Maybe Hasan is just a homicidal lunatic set to work by fevered demons inside his brain. But post-9/11, you can't be a killer who happens to be a Muslim. If you're a killer, it has to be because you're a Muslim.
In spite of his views and e-mail buddies, neither the Army nor the FBI (which monitored his correspondence with the cleric) found enough grounds to take action against him. Maybe they were blinded by "political correctness" not to do anything that might offend Muslims. Or maybe his past comments are being exaggerated with the benefit of hindsight. Or maybe those who noticed simply concluded he posed no more danger than other cranks.
It's also possible, as so many insist, that the slaughter was a direct product of a violent brand of Islam that encouraged and sanctioned his deed. But even if that's the case, it doesn't tell us what to do about it.
Is the Pentagon supposed to refuse induction to Muslims? Do extensive vetting before accepting them? Continuously monitor their Internet use? Generally treat them as suspect, which almost none of them is? Blustering about "political correctness" doesn't offer practical solutions to a malady that is about as common as a two-headed cow.
The Defense Department says there are 3,572 Muslims in the American military. The American Muslim Armed Forces and Veterans Affairs Council puts the number at more than 15,000. Either way, the overwhelming majority must be loyal and true, or the Fort Hood massacre would not be unusual.

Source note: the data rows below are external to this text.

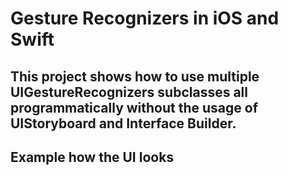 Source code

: # Gesture Recognizers in iOS and Swift
This project shows how to use multiple UIGestureRecognizers subclasses all programmatically without the usage of UIStoryboard and Interface Builder.
---
## Example how the UI looks
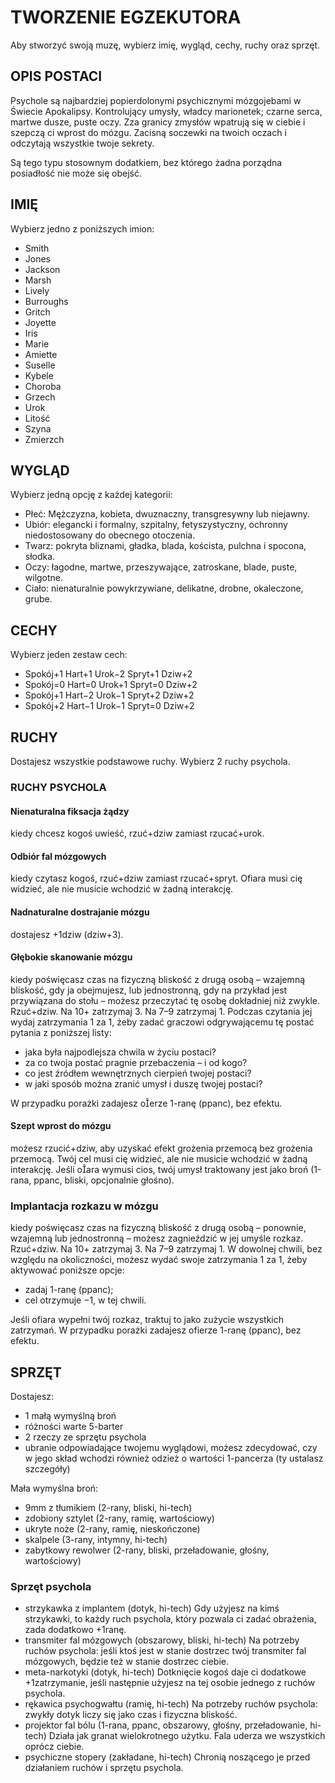 # TWORZENIE EGZEKUTORA

Aby stworzyć swoją muzę, wybierz imię, wygląd, cechy, ruchy oraz sprzęt.

## OPIS POSTACI

Psychole są najbardziej popierdolonymi psychicznymi mózgojebami w Świecie Apokalipsy.
Kontrolujący umysły, władcy marionetek; czarne serca, martwe dusze, puste oczy. Zza granicy zmysłów wpatrują się w ciebie i szepczą ci wprost do mózgu.
Zacisną soczewki na twoich oczach i odczytają wszystkie twoje sekrety.

Są tego typu stosownym dodatkiem, bez którego żadna porządna posiadłość nie może się obejść.

## IMIĘ

Wybierz jedno z poniższych imion:

- Smith
- Jones
- Jackson
- Marsh
- Lively
- Burroughs
- Gritch
- Joyette
- Iris
- Marie
- Amiette
- Suselle
- Kybele
- Choroba
- Grzech
- Urok
- Litość
- Szyna
- Zmierzch

## WYGLĄD

Wybierz jedną opcję z każdej kategorii:

- Płeć: Mężczyzna, kobieta, dwuznaczny, transgresywny lub niejawny.
- Ubiór: elegancki i formalny, szpitalny, fetyszystyczny, ochronny niedostosowany do obecnego otoczenia.
- Twarz: pokryta bliznami, gładka, blada, koścista, pulchna i spocona, słodka.
- Oczy: łagodne, martwe, przeszywające, zatroskane, blade, puste, wilgotne.
- Ciało:  nienaturalnie powykrzywiane, delikatne, drobne, okaleczone, grube.

## CECHY

Wybierz jeden zestaw cech:

- Spokój+1 Hart+1 Urok−2 Spryt+1 Dziw+2
- Spokój=0 Hart=0 Urok+1 Spryt=0 Dziw+2
- Spokój+1 Hart−2 Urok−1 Spryt+2 Dziw+2
- Spokój+2 Hart−1 Urok−1 Spryt=0 Dziw+2

## RUCHY

Dostajesz wszystkie podstawowe ruchy.
Wybierz 2 ruchy psychola.

### RUCHY PSYCHOLA

#### Nienaturalna fiksacja żądzy

kiedy chcesz kogoś uwieść, rzuć+dziw zamiast rzucać+urok.

#### Odbiór fal mózgowych

kiedy czytasz kogoś, rzuć+dziw zamiast rzucać+spryt. Ofiara musi cię widzieć, ale nie musicie wchodzić w żadną interakcję.

#### Nadnaturalne dostrajanie mózgu

 dostajesz +1dziw (dziw+3).

#### Głębokie skanowanie mózgu

kiedy poświęcasz czas na fizyczną bliskość z drugą osobą – wzajemną bliskość, gdy ja obejmujesz, lub jednostronną, gdy na przykład jest przywiązana do stołu – możesz przeczytać tę osobę dokładniej niż zwykle.
Rzuć+dziw. Na 10+ zatrzymaj 3. Na 7–9 zatrzymaj 1. Podczas czytania jej wydaj zatrzymania 1 za 1, żeby zadać graczowi odgrywającemu tę postać pytania z poniższej listy:

- jaka była najpodlejsza chwila w życiu postaci?
- za co twoja postać pragnie przebaczenia – i od kogo?
- co jest źródłem wewnętrznych cierpień twojej postaci?
- w jaki sposób można zranić umysł i duszę twojej postaci?

W przypadku porażki zadajesz oerze 1-ranę (ppanc), bez efektu.

#### Szept wprost do mózgu

możesz rzucić+dziw, aby uzyskać efekt grożenia przemocą bez grożenia przemocą.
Twój cel musi cię widzieć, ale nie musicie wchodzić w żadną interakcję. Jeśli oara wymusi cios, twój umysł traktowany jest jako broń (1-rana, ppanc, bliski, opcjonalnie głośno).

### Implantacja rozkazu w mózgu

kiedy poświęcasz czas na fizyczną bliskość z drugą osobą – ponownie, wzajemną lub jednostronną – możesz zagnieździć w jej umyśle rozkaz.
Rzuć+dziw. Na 10+ zatrzymaj 3. Na 7–9 zatrzymaj 1. W dowolnej chwili, bez względu na okoliczności, możesz wydać swoje zatrzymania 1 za 1, żeby aktywować poniższe opcje:

- zadaj 1-ranę (ppanc);
- cel otrzymuje −1, w tej chwili.

Jeśli ofiara wypełni twój rozkaz, traktuj to jako zużycie wszystkich zatrzymań.
W przypadku porażki zadajesz ofierze 1-ranę (ppanc), bez efektu.

## SPRZĘT

Dostajesz:

- 1 małą wymyślną broń
- różności warte 5-barter
- 2 rzeczy ze sprzętu psychola
- ubranie odpowiadające twojemu wyglądowi, możesz zdecydować, czy w jego skład wchodzi również odzież o wartości 1-pancerza (ty ustalasz szczegóły)

Mała wymyślna broń:

- 9mm z tłumikiem (2-rany, bliski, hi-tech)
- zdobiony sztylet (2-rany, ramię, wartościowy)
- ukryte noże (2-rany, ramię, nieskończone)
- skalpele (3-rany, intymny, hi-tech)
- zabytkowy rewolwer (2-rany, bliski, przeładowanie, głośny, wartościowy)

### Sprzęt psychola

- strzykawka z implantem (dotyk, hi-tech) Gdy użyjesz na kimś strzykawki, to każdy ruch psychola, który pozwala ci zadać obrażenia, zada dodatkowo +1ranę.
- transmiter fal mózgowych (obszarowy, bliski, hi-tech) Na potrzeby ruchów psychola: jeśli ktoś jest w stanie dostrzec twój transmiter fal mózgowych, będzie też w stanie dostrzec ciebie.
- meta-narkotyki (dotyk, hi-tech) Dotknięcie kogoś daje ci dodatkowe +1zatrzymanie, jeśli następnie użyjesz na tej osobie jednego z ruchów psychola.
- rękawica psychogwałtu (ramię, hi-tech) Na potrzeby ruchów psychola: zwykły dotyk liczy się jako czas i fizyczna bliskość.
- projektor fal bólu (1-rana, ppanc, obszarowy, głośny, przeładowanie, hi-tech) Działa jak granat wielokrotnego użytku. Fala uderza we wszystkich oprócz ciebie.
- psychiczne stopery (zakładane, hi-tech) Chronią noszącego je przed działaniem ruchów i sprzętu psychola.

Obviously, a soldier who expresses a radical anti-American ideology demands intervention. But if all military authorities have to worry about is getting rid of every service member who applauds suicide attacks, they will not have much to do. No one thinks "political correctness" obligates the Army to treat Muslims more leniently than anyone else. But it's just as simple-minded to think they deserve to be treated worse.
Hasan's views are way outside the mainstream of American Muslims. A 2007 poll by the Pew Research Center found that very few of them hold radical beliefs. Eight percent think suicide bombings can sometimes be justified, which means 92 percent do not. Only 5 percent said they had a favorable opinion of al-Qaida.
Does that sound like a lot? Keep in mind that 13 percent of Americans have a favorable view of North Korea. That's right: North Korea.
Some commentators insist that Islam is inherently aggressive, intolerant or bent on taking over the world by force. But contemporary terrorism, which is supposed to prove that, doesn't. As University of Chicago scholar Robert Pape has documented in his research on suicide attackers, most are motivated mainly by non-religious concerns.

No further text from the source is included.